▶ [Problem description]:
Could you show all lines in the entries below that contain the string "value"?

START Entries provided

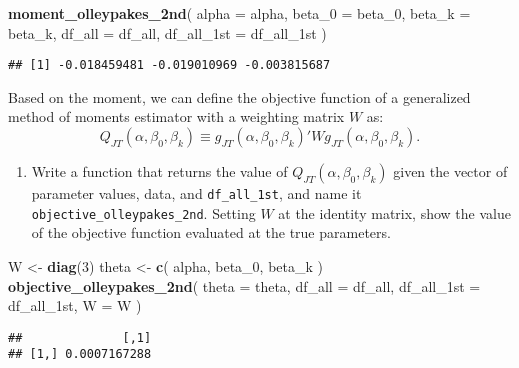 \documentclass[
]{book}
\newenvironment{Shaded}{\begin{snugshade}}{\end{snugshade}}
\newcommand{\AttributeTok}[1]{\textcolor[rgb]{0.13,0.29,0.53}{#1}}
\newcommand{\DecValTok}[1]{\textcolor[rgb]{0.00,0.00,0.81}{#1}}
\newcommand{\FunctionTok}[1]{\textcolor[rgb]{0.13,0.29,0.53}{\textbf{#1}}}
\newcommand{\NormalTok}[1]{#1}
\newcommand{\OtherTok}[1]{\textcolor[rgb]{0.56,0.35,0.01}{#1}}
\providecommand{\tightlist}{%
  \setlength{\itemsep}{0pt}\setlength{\parskip}{0pt}}
\begin{document}
\begin{Shaded}
\begin{Highlighting}[]
\FunctionTok{moment\_olleypakes\_2nd}\NormalTok{(}
  \AttributeTok{alpha =}\NormalTok{ alpha, }
  \AttributeTok{beta\_0 =}\NormalTok{ beta\_0, }
  \AttributeTok{beta\_k =}\NormalTok{ beta\_k, }
  \AttributeTok{df\_all =}\NormalTok{ df\_all, }
  \AttributeTok{df\_all\_1st =}\NormalTok{ df\_all\_1st}
\NormalTok{  )}
\end{Highlighting}
\end{Shaded}

\begin{verbatim}
## [1] -0.018459481 -0.019010969 -0.003815687
\end{verbatim}

Based on the moment, we can define the objective function of a generalized method of moments estimator with a weighting matrix \(W\) as:
\[
Q_{JT}(\alpha, \beta_0, \beta_k) \equiv g_{JT}(\alpha, \beta_0, \beta_k)' W g_{JT}(\alpha, \beta_0, \beta_k).
\]

\begin{enumerate}
\def\labelenumi{\arabic{enumi}.}
\setcounter{enumi}{6}
\tightlist
\item
  Write a function that returns the value of \(Q_{JT}(\alpha, \beta_0, \beta_k)\) given the vector of parameter values, data, and \texttt{df\_all\_1st}, and name it \texttt{objective\_olleypakes\_2nd}. Setting \(W\) at the identity matrix, show the value of the objective function evaluated at the true parameters.
\end{enumerate}

\begin{Shaded}
\begin{Highlighting}[]
\NormalTok{W }\OtherTok{\textless{}{-}} \FunctionTok{diag}\NormalTok{(}\DecValTok{3}\NormalTok{)}
\NormalTok{theta }\OtherTok{\textless{}{-}} 
  \FunctionTok{c}\NormalTok{(}
\NormalTok{    alpha, }
\NormalTok{    beta\_0, }
\NormalTok{    beta\_k}
\NormalTok{    )}
\FunctionTok{objective\_olleypakes\_2nd}\NormalTok{(}
  \AttributeTok{theta =}\NormalTok{ theta, }
  \AttributeTok{df\_all =}\NormalTok{ df\_all, }
  \AttributeTok{df\_all\_1st =}\NormalTok{ df\_all\_1st,}
  \AttributeTok{W =}\NormalTok{ W}
\NormalTok{  )}
\end{Highlighting}
\end{Shaded}

\begin{verbatim}
##              [,1]
## [1,] 0.0007167288
\end{verbatim}
\end{document}
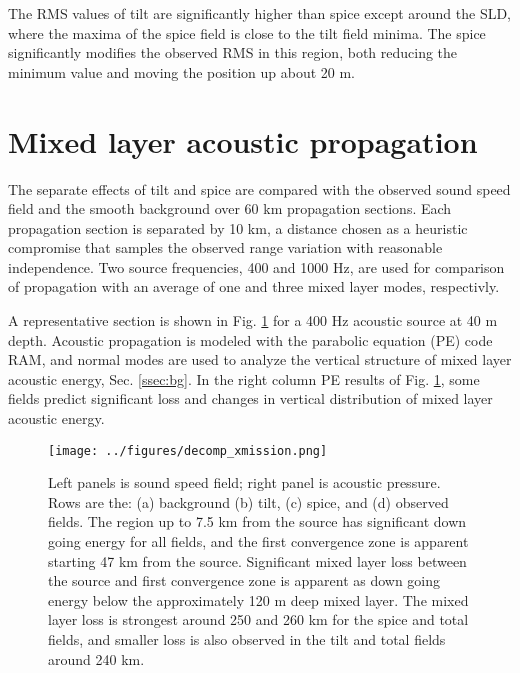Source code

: \documentclass[preprint,NumberedRefs]{JASA}
\begin{document}
The RMS values of tilt are significantly higher than spice except around the SLD, where the maxima of the spice field is close to the tilt field minima. The spice significantly modifies the observed RMS in this region, both reducing the minimum value and moving the position up about 20 m.

\section{\label{sec:propagation}Mixed layer acoustic propagation}
The separate effects of tilt and spice are compared with the observed sound speed field and the smooth background over 60 km propagation sections. Each propagation section is separated by 10 km, a distance chosen as a heuristic compromise that samples the observed range variation with reasonable independence. Two source frequencies, 400 and 1000 Hz, are used for comparison of propagation with an average of one and three mixed layer modes, respectivly.

A representative section is shown in Fig. \ref{fig:decomp_x} for a 400 Hz acoustic source at 40 m depth. Acoustic propagation is modeled with the parabolic equation (PE) code RAM\citep{collins93}, and normal modes are used to analyze the vertical structure of mixed layer acoustic energy, Sec. \ref{ssec:bg}. In the right column PE results of Fig. \ref{fig:decomp_x}, some fields predict significant loss and changes in vertical distribution of mixed layer acoustic energy.

\begin{figure}
\texttt{[image: ../figures/decomp\_xmission.png]}
    \caption{\label{fig:decomp_x}{Left panels is sound speed field; right panel is acoustic pressure. Rows are the: (a) background (b) tilt, (c) spice, and (d) observed fields. The region up to 7.5 km from the source has significant down going energy for all fields, and the first convergence zone is apparent starting 47 km from the source. Significant mixed layer loss between the source and first convergence zone is apparent as down going energy below the approximately 120 m deep mixed layer. The mixed layer loss is strongest around 250 and 260 km for the spice and total fields, and smaller loss is also observed in the tilt and total fields around 240 km.}}
\end{figure}
\end{document}
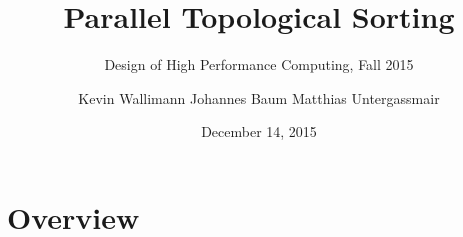 
\usepackage{wrapfig}
\author[]{Kevin Wallimann \quad Johannes Baum \quad Matthias Untergassmair}


\title[Topological Sorting]{Parallel Topological Sorting} %
\subtitle{Design of High Performance Computing, Fall 2015}

\date{December 14, 2015}
	

\begin{frame}
\titlepage %
\end{frame}


\section{Overview}


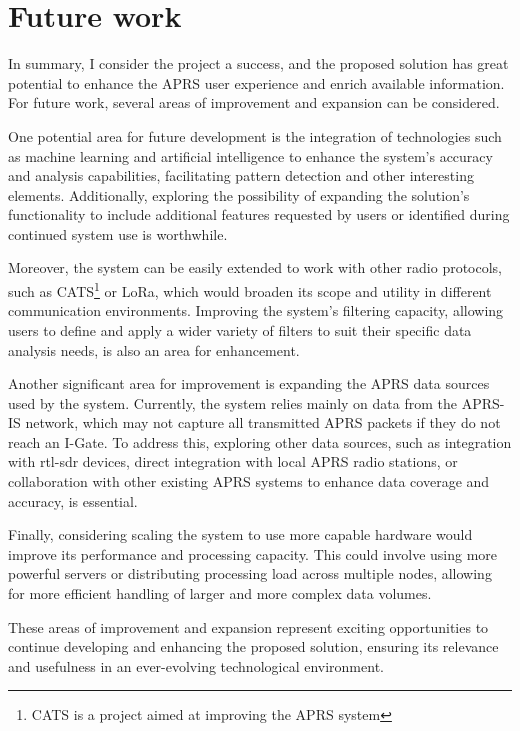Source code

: \section{Future work}

In summary, I consider the project a success, and the proposed solution has great potential to enhance the APRS user experience and enrich available information. For future work, several areas of improvement and expansion can be considered.

One potential area for future development is the integration of technologies such as machine learning and artificial intelligence to enhance the system's accuracy and analysis capabilities, facilitating pattern detection and other interesting elements. Additionally, exploring the possibility of expanding the solution's functionality to include additional features requested by users or identified during continued system use is worthwhile.

Moreover, the system can be easily extended to work with other radio protocols, such as CATS\footnote{CATS is a project aimed at improving the APRS system} or LoRa, which would broaden its scope and utility in different communication environments. Improving the system's filtering capacity, allowing users to define and apply a wider variety of filters to suit their specific data analysis needs, is also an area for enhancement.

Another significant area for improvement is expanding the APRS data sources used by the system. Currently, the system relies mainly on data from the APRS-IS network, which may not capture all transmitted APRS packets if they do not reach an I-Gate. To address this, exploring other data sources, such as integration with rtl-sdr devices, direct integration with local APRS radio stations, or collaboration with other existing APRS systems to enhance data coverage and accuracy, is essential.

Finally, considering scaling the system to use more capable hardware would improve its performance and processing capacity. This could involve using more powerful servers or distributing processing load across multiple nodes, allowing for more efficient handling of larger and more complex data volumes.

These areas of improvement and expansion represent exciting opportunities to continue developing and enhancing the proposed solution, ensuring its relevance and usefulness in an ever-evolving technological environment.


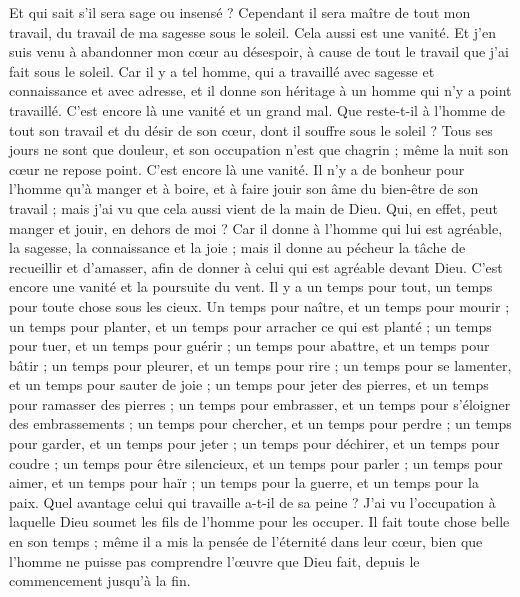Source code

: \begin{multicols}{2}
Et qui sait s'il sera sage ou insensé ? Cependant il sera maître de tout mon travail, du travail de ma sagesse sous le soleil. Cela aussi est une vanité.
Et j’en suis venu à abandonner mon cœur au désespoir, à cause de tout le travail que j’ai fait sous le soleil.
Car il y a tel homme, qui a travaillé avec sagesse et connaissance et avec adresse, et il donne son héritage à un homme qui n'y a point travaillé. C’est encore là une vanité et un grand mal.
Que reste-t-il à l'homme de tout son travail et du désir de son cœur, dont il souffre sous le soleil ?
Tous ses jours ne sont que douleur, et son occupation n’est que chagrin ; même la nuit son cœur ne repose point. C’est encore là une vanité.
Il n’y a de bonheur pour l'homme qu’à manger et à boire, et à faire jouir son âme du bien-être de son travail ; mais j'ai vu que cela aussi vient de la main de Dieu.
Qui, en effet, peut manger et jouir, en dehors de moi ?
Car il donne à l’homme qui lui est agréable, la sagesse, la connaissance et la joie ; mais il donne au pécheur la tâche de recueillir et d’amasser, afin de donner à celui qui est agréable devant Dieu. C’est encore une vanité et la poursuite du vent.
\VerseOne{}Il y a un temps pour tout, un temps pour toute chose sous les cieux.
Un temps pour naître, et un temps pour mourir ; un temps pour planter, et un temps pour arracher ce qui est planté ;
un temps pour tuer, et un temps pour guérir ; un temps pour abattre, et un temps pour bâtir ;
un temps pour pleurer, et un temps pour rire ; un temps pour se lamenter, et un temps pour sauter de joie ;
un temps pour jeter des pierres, et un temps pour ramasser des pierres ; un temps pour embrasser, et un temps pour s'éloigner des embrassements ;
un temps pour chercher, et un temps pour perdre ; un temps pour garder, et un temps pour jeter ;
un temps pour déchirer, et un temps pour coudre ; un temps pour être silencieux, et un temps pour parler ;
un temps pour aimer, et un temps pour haïr ; un temps pour la guerre, et un temps pour la paix.
Quel avantage celui qui travaille a-t-il de sa peine ?
J'ai vu l’occupation à laquelle Dieu soumet les fils de l’homme pour les occuper.
Il fait toute chose belle en son temps ; même il a mis la pensée de l’éternité dans leur cœur, bien que l'homme ne puisse pas comprendre l’œuvre que Dieu fait, depuis le commencement jusqu’à la fin.

\end{multicols}
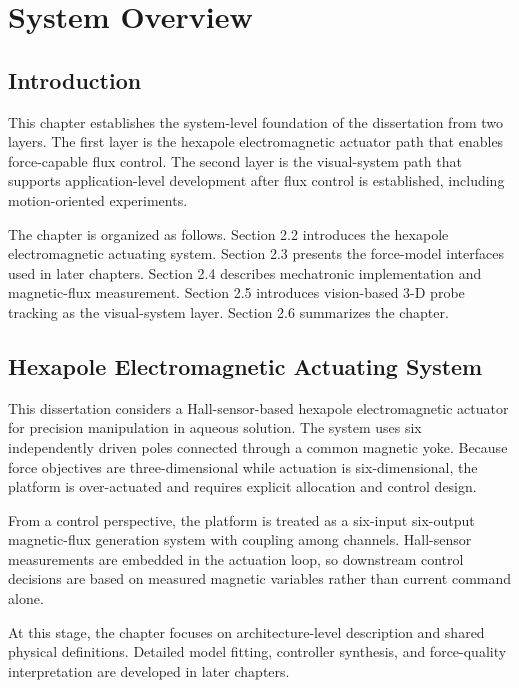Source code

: 
\chapter{System Overview}

\section{Introduction}

This chapter establishes the system-level foundation of the dissertation from two layers. The first layer is the hexapole electromagnetic actuator path that enables force-capable flux control. The second layer is the visual-system path that supports application-level development after flux control is established, including motion-oriented experiments.

The chapter is organized as follows. Section 2.2 introduces the hexapole electromagnetic actuating system. Section 2.3 presents the force-model interfaces used in later chapters. Section 2.4 describes mechatronic implementation and magnetic-flux measurement. Section 2.5 introduces vision-based 3-D probe tracking as the visual-system layer. Section 2.6 summarizes the chapter.

\section{Hexapole Electromagnetic Actuating System}

This dissertation considers a Hall-sensor-based hexapole electromagnetic actuator for precision manipulation in aqueous solution. The system uses six independently driven poles connected through a common magnetic yoke. Because force objectives are three-dimensional while actuation is six-dimensional, the platform is over-actuated and requires explicit allocation and control design.

From a control perspective, the platform is treated as a six-input six-output magnetic-flux generation system with coupling among channels. Hall-sensor measurements are embedded in the actuation loop, so downstream control decisions are based on measured magnetic variables rather than current command alone.

At this stage, the chapter focuses on architecture-level description and shared physical definitions. Detailed model fitting, controller synthesis, and force-quality interpretation are developed in later chapters.

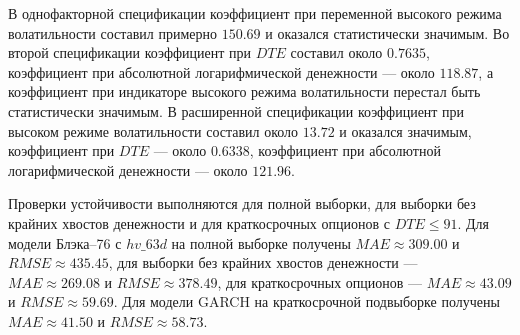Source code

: \documentclass[11pt,a4paper]{article}
\begin{document}
В однофакторной спецификации коэффициент при переменной высокого режима волатильности составил примерно $150.69$ и оказался статистически значимым. Во второй спецификации коэффициент при $DTE$ составил около $0.7635$, коэффициент при абсолютной логарифмической денежности --- около $118.87$, а коэффициент при индикаторе высокого режима волатильности перестал быть статистически значимым. В расширенной спецификации коэффициент при высоком режиме волатильности составил около $13.72$ и оказался значимым, коэффициент при $DTE$ --- около $0.6338$, коэффициент при абсолютной логарифмической денежности --- около $121.96$.

Проверки устойчивости выполняются для полной выборки, для выборки без крайних хвостов денежности и для краткосрочных опционов с $DTE \leq 91$. Для модели Блэка--76 с $hv\_63d$ на полной выборке получены $MAE \approx 309.00$ и $RMSE \approx 435.45$, для выборки без крайних хвостов денежности --- $MAE \approx 269.08$ и $RMSE \approx 378.49$, для краткосрочных опционов --- $MAE \approx 43.09$ и $RMSE \approx 59.69$. Для модели GARCH на краткосрочной подвыборке получены $MAE \approx 41.50$ и $RMSE \approx 58.73$.
\end{document}
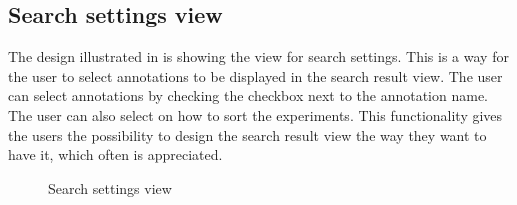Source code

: \subsection{Search settings view}
The design illustrated in  is showing the view for search settings. 
This is a way for the user to select annotations to be displayed in the search result view.
The user can select annotations by checking the checkbox next to the annotation name.
The user can also select on how to sort the experiments.
This functionality gives the users the possibility to design the search result view the way they want to have it, which often is appreciated. 

\begin{figure}[ht]
\caption{Search settings view}
\label{fig:and_search_settings}
\end{figure}
\FloatBarrier
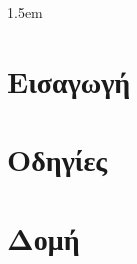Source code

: \documentclass[12pt]{book}
\begin{document}
\emergencystretch 1.5em
\hfuzz 0.3pt
\vfuzz \hfuzz
\raggedbottom
\linespread{1.25}


\begingroup






\endgroup 


\frontmatter



\tableofcontents
\listoffigures
\listoftables


\mainmatter

\chapter*{Εισαγωγή}
\label{Introduction}

\cleardoublepage

\pagestyle{fancy}
\fancyhead{}
\renewcommand{\chaptermark}[1]{\markboth{#1}{#1}}
\fancyhead[RO]{}
\fancyhead[LE]{\chaptername\ \thechapter\ --\ \leftmark}
\setlength\headheight{28pt}


\chapter{Οδηγίες}
\label{Chapter 1}


\chapter{Δομή}
\label{Chapter 2}

\end{document}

END Entries provided

▶ [Solved exercise]:
  Write a function that returns the value of \(Q_{JT}(\alpha, \beta_0, \beta_k)\) given the vector of parameter values, data, and \texttt{df\_all\_1st}, and name it \texttt{objective\_olleypakes\_2nd}. Setting \(W\) at the identity matrix, show the value of the objective function evaluated at the true parameters.
The RMS values of tilt are significantly higher than spice except around the SLD, where the maxima of the spice field is close to the tilt field minima. The spice significantly modifies the observed RMS in this region, both reducing the minimum value and moving the position up about 20 m.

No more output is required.